TASK GOAL: Report each line of the records below that holds the word "SourceCatalog".

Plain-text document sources
--- START ---
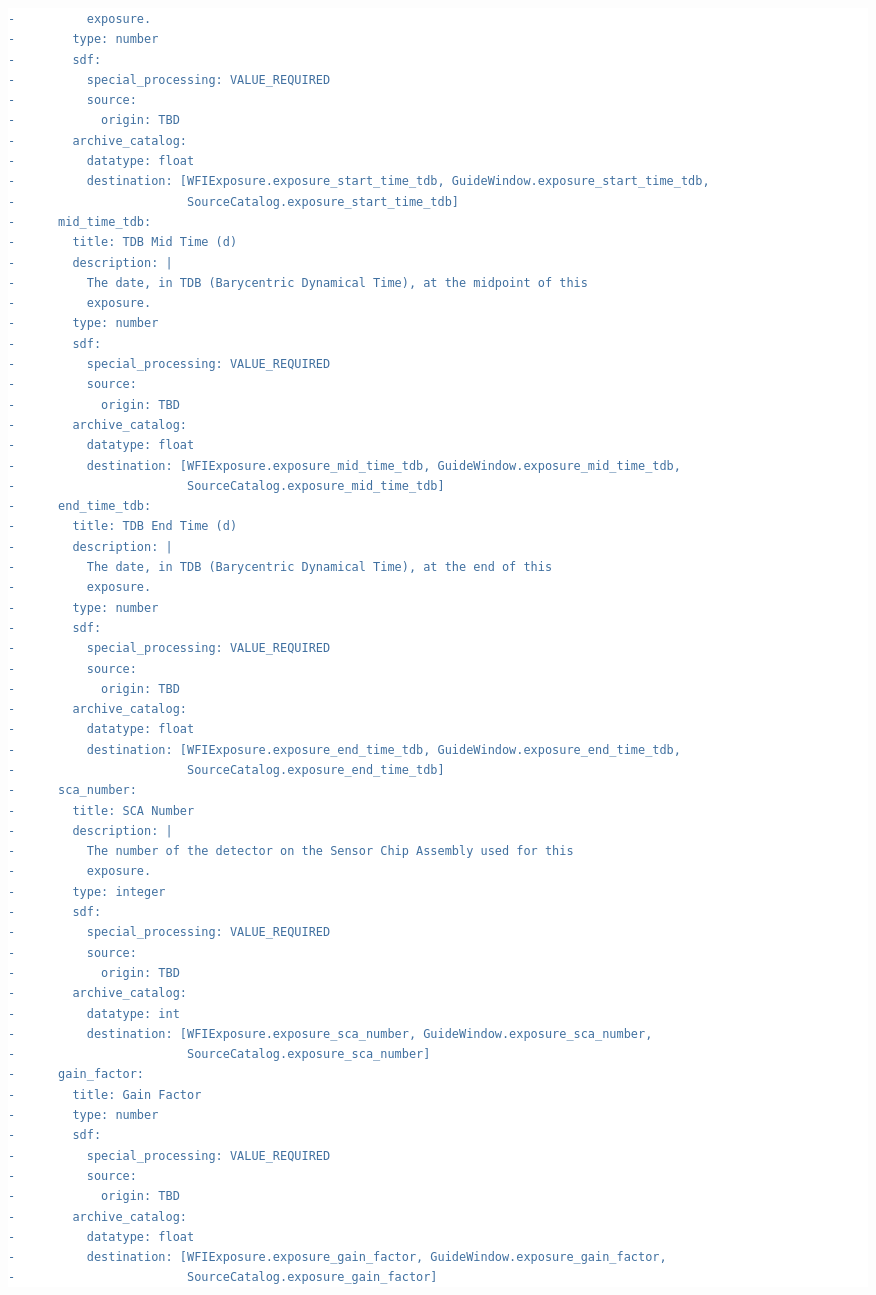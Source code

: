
 ```diff
-          exposure.
-        type: number
-        sdf:
-          special_processing: VALUE_REQUIRED
-          source:
-            origin: TBD
-        archive_catalog:
-          datatype: float
-          destination: [WFIExposure.exposure_start_time_tdb, GuideWindow.exposure_start_time_tdb,
-                        SourceCatalog.exposure_start_time_tdb]
-      mid_time_tdb:
-        title: TDB Mid Time (d)
-        description: |
-          The date, in TDB (Barycentric Dynamical Time), at the midpoint of this
-          exposure.
-        type: number
-        sdf:
-          special_processing: VALUE_REQUIRED
-          source:
-            origin: TBD
-        archive_catalog:
-          datatype: float
-          destination: [WFIExposure.exposure_mid_time_tdb, GuideWindow.exposure_mid_time_tdb,
-                        SourceCatalog.exposure_mid_time_tdb]
-      end_time_tdb:
-        title: TDB End Time (d)
-        description: |
-          The date, in TDB (Barycentric Dynamical Time), at the end of this
-          exposure.
-        type: number
-        sdf:
-          special_processing: VALUE_REQUIRED
-          source:
-            origin: TBD
-        archive_catalog:
-          datatype: float
-          destination: [WFIExposure.exposure_end_time_tdb, GuideWindow.exposure_end_time_tdb,
-                        SourceCatalog.exposure_end_time_tdb]
-      sca_number:
-        title: SCA Number
-        description: |
-          The number of the detector on the Sensor Chip Assembly used for this
-          exposure.
-        type: integer
-        sdf:
-          special_processing: VALUE_REQUIRED
-          source:
-            origin: TBD
-        archive_catalog:
-          datatype: int
-          destination: [WFIExposure.exposure_sca_number, GuideWindow.exposure_sca_number,
-                        SourceCatalog.exposure_sca_number]
-      gain_factor:
-        title: Gain Factor
-        type: number
-        sdf:
-          special_processing: VALUE_REQUIRED
-          source:
-            origin: TBD
-        archive_catalog:
-          datatype: float
-          destination: [WFIExposure.exposure_gain_factor, GuideWindow.exposure_gain_factor,
-                        SourceCatalog.exposure_gain_factor]
```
--- END ---
SOLUTION TO THIS EXERCISE:
-                        SourceCatalog.exposure_start_time_tdb]
-                        SourceCatalog.exposure_mid_time_tdb]
-                        SourceCatalog.exposure_end_time_tdb]
-                        SourceCatalog.exposure_sca_number]
-                        SourceCatalog.exposure_gain_factor]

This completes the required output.